Top of RECORDED DATA

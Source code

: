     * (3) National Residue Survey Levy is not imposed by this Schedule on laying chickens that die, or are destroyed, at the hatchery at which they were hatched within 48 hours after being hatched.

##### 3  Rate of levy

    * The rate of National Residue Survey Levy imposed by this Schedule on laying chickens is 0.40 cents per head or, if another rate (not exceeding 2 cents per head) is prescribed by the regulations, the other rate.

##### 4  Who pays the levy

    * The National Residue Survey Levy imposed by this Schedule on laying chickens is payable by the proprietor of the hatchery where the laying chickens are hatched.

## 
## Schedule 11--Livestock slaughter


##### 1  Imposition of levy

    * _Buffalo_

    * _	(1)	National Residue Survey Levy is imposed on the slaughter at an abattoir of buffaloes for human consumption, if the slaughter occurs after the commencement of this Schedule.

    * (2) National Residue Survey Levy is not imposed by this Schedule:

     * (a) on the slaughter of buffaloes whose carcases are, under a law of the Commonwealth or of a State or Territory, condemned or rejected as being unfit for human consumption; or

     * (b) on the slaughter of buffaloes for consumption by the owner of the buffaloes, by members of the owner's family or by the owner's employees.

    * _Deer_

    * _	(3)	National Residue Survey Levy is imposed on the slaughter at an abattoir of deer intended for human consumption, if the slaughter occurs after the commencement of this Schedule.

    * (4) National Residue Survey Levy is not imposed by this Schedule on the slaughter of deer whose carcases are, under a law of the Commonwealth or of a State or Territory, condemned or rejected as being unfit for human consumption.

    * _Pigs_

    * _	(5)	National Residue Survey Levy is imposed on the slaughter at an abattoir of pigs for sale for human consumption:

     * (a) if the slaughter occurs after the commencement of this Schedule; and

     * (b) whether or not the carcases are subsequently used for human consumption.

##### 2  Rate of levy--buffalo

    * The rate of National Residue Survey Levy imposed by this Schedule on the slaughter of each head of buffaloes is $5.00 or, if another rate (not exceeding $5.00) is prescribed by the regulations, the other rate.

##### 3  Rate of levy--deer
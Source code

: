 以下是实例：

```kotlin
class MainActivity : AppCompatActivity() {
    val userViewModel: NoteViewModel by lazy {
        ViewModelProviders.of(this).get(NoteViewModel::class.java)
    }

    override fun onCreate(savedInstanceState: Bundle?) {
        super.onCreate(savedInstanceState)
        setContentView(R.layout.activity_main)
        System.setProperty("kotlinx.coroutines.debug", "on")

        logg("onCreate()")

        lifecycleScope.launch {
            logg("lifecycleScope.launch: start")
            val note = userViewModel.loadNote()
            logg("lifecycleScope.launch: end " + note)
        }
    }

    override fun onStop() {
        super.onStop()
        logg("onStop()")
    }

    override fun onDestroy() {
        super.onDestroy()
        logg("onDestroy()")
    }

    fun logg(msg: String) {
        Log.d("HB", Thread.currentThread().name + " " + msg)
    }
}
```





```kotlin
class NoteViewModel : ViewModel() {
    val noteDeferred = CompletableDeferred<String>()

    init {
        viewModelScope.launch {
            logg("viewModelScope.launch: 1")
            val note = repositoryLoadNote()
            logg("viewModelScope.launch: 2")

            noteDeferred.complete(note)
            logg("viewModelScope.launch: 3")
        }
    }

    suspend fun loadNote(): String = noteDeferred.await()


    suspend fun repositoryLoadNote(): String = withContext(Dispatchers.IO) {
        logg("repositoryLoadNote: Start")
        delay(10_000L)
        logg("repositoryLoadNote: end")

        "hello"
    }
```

Bottom of RECORDED DATA

[WORK REQUIRED]: For each line above that contains "hatched", make a copy.

[ANSWER SPACE]:
:     * (3) National Residue Survey Levy is not imposed by this Schedule on laying chickens that die, or are destroyed, at the hatchery at which they were hatched within 48 hours after being hatched.
    * The National Residue Survey Levy imposed by this Schedule on laying chickens is payable by the proprietor of the hatchery where the laying chickens are hatched.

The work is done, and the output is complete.